→ TASK TO CARRY OUT
Extract every line below that contains the word "course".
+ + + + + + +
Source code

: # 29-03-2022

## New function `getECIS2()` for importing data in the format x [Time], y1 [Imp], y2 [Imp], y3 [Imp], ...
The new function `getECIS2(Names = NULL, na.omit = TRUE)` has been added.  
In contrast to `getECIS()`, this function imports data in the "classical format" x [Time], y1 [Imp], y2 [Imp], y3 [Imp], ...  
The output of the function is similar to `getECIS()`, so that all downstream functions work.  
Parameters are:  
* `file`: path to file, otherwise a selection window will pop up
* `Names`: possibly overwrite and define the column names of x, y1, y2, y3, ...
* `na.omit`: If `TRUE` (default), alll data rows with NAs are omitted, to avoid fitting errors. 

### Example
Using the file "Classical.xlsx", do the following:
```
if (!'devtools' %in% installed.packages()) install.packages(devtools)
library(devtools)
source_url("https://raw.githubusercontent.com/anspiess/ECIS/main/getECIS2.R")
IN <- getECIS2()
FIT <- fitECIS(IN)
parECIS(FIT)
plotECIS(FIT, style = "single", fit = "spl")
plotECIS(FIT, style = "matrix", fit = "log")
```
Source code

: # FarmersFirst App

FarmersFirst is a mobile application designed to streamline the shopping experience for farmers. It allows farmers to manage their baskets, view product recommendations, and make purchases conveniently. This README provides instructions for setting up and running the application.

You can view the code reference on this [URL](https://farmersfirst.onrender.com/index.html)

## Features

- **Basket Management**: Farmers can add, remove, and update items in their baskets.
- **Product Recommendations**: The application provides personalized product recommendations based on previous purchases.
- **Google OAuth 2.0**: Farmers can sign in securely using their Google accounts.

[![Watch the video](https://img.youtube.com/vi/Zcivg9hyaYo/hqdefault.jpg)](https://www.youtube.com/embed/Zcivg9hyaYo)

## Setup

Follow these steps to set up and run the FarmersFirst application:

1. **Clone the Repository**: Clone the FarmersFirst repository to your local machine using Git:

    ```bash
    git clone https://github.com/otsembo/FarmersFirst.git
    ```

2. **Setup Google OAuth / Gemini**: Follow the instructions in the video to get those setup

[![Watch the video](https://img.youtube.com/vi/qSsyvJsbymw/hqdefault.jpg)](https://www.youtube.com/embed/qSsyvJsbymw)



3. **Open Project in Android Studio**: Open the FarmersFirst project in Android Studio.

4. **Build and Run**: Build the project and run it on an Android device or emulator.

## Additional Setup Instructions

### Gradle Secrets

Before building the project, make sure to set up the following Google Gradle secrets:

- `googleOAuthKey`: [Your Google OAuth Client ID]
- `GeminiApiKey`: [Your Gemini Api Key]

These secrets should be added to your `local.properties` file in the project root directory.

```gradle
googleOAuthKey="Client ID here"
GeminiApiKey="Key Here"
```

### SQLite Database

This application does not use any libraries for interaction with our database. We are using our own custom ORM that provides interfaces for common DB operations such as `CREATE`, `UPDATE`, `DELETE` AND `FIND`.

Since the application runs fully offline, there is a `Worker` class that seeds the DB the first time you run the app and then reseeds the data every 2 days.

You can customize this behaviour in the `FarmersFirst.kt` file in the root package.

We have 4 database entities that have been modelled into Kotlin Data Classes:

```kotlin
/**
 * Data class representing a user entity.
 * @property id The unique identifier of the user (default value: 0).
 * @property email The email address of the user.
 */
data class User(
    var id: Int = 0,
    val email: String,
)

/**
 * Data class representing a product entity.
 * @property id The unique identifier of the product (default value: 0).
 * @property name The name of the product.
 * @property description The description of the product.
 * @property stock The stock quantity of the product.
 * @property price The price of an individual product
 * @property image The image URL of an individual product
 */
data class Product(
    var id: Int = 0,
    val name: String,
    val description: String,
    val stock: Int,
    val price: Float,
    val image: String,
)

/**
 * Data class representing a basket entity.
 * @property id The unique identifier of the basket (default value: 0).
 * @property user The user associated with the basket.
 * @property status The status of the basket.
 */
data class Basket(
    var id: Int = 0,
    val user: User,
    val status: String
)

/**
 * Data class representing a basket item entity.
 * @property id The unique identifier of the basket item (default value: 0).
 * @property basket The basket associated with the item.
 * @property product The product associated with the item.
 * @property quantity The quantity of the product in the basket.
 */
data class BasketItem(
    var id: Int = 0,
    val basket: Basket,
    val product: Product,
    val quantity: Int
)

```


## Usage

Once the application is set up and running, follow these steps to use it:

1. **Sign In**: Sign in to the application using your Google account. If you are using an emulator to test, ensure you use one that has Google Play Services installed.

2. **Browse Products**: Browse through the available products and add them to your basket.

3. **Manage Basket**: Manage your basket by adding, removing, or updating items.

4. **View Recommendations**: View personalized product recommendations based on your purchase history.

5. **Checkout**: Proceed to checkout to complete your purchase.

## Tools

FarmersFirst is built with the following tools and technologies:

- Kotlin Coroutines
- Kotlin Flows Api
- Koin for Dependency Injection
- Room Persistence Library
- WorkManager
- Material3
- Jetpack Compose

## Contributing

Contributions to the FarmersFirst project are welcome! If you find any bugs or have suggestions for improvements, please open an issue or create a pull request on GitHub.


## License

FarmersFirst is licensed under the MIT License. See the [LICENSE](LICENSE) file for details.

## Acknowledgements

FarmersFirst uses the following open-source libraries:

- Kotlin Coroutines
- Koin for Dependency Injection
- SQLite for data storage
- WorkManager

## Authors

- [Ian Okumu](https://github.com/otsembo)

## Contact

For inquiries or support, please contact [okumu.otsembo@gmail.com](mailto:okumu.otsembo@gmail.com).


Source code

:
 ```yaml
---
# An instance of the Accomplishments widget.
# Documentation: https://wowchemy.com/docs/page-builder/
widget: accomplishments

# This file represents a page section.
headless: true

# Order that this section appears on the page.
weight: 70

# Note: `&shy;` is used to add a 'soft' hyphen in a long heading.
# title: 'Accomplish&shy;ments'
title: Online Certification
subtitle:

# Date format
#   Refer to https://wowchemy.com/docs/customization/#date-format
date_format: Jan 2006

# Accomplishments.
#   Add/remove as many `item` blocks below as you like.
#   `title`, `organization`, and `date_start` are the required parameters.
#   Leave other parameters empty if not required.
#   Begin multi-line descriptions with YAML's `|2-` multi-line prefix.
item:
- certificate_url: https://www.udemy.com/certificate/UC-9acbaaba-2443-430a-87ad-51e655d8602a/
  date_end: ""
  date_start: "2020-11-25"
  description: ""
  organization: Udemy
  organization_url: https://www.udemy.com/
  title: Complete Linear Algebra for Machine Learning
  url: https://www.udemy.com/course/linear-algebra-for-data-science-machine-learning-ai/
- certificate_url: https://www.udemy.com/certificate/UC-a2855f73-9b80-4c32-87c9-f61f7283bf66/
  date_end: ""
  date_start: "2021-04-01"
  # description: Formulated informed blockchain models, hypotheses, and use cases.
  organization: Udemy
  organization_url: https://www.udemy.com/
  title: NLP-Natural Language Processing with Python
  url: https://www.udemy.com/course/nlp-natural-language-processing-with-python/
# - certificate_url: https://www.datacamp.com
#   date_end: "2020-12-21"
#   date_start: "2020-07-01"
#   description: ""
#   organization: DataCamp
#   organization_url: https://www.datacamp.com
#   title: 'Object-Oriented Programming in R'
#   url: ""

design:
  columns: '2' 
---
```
+ + + + + + +
→ OUTPUT FOR THIS TASK
  url: https://www.udemy.com/course/linear-algebra-for-data-science-machine-learning-ai/
  url: https://www.udemy.com/course/nlp-natural-language-processing-with-python/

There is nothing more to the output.